* EXERCISE OBJECTIVE: Without any pictures, restate the full set of records below exactly.

Stored data
---

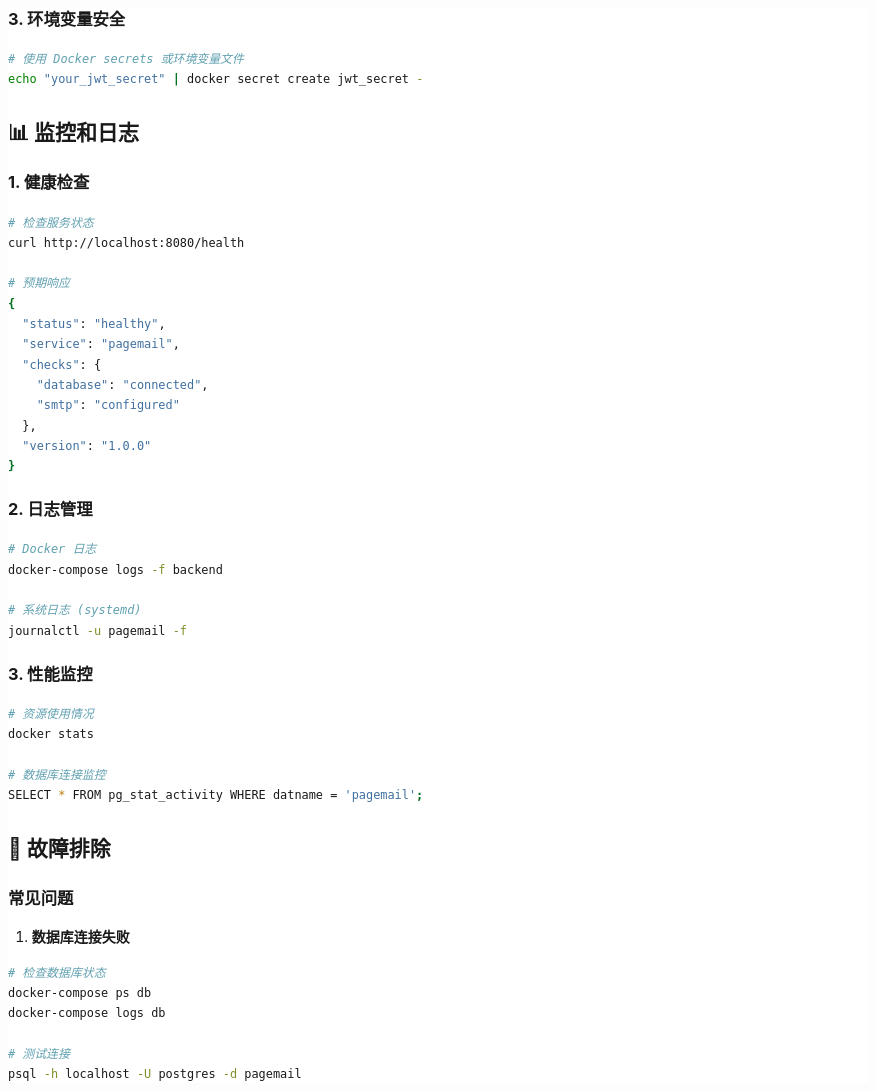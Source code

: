 ### 3. 环境变量安全
```bash
# 使用 Docker secrets 或环境变量文件
echo "your_jwt_secret" | docker secret create jwt_secret -
```

## 📊 监控和日志

### 1. 健康检查
```bash
# 检查服务状态
curl http://localhost:8080/health

# 预期响应
{
  "status": "healthy",
  "service": "pagemail",
  "checks": {
    "database": "connected",
    "smtp": "configured"
  },
  "version": "1.0.0"
}
```

### 2. 日志管理
```bash
# Docker 日志
docker-compose logs -f backend

# 系统日志 (systemd)
journalctl -u pagemail -f
```

### 3. 性能监控
```bash
# 资源使用情况
docker stats

# 数据库连接监控
SELECT * FROM pg_stat_activity WHERE datname = 'pagemail';
```

## 🚨 故障排除

### 常见问题

1. **数据库连接失败**
```bash
# 检查数据库状态
docker-compose ps db
docker-compose logs db

# 测试连接
psql -h localhost -U postgres -d pagemail
```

---

* REPLY TO THE EXERCISE:
Source code

: ### 3. 环境变量安全
```bash
# 使用 Docker secrets 或环境变量文件
echo "your_jwt_secret" | docker secret create jwt_secret -
```

## 📊 监控和日志

### 1. 健康检查
```bash
# 检查服务状态
curl http://localhost:8080/health

# 预期响应
{
  "status": "healthy",
  "service": "pagemail",
  "checks": {
    "database": "connected",
    "smtp": "configured"
  },
  "version": "1.0.0"
}
```

### 2. 日志管理
```bash
# Docker 日志
docker-compose logs -f backend

# 系统日志 (systemd)
journalctl -u pagemail -f
```

### 3. 性能监控
```bash
# 资源使用情况
docker stats

# 数据库连接监控
SELECT * FROM pg_stat_activity WHERE datname = 'pagemail';
```

## 🚨 故障排除

### 常见问题

1. **数据库连接失败**
```bash
# 检查数据库状态
docker-compose ps db
docker-compose logs db

# 测试连接
psql -h localhost -U postgres -d pagemail
```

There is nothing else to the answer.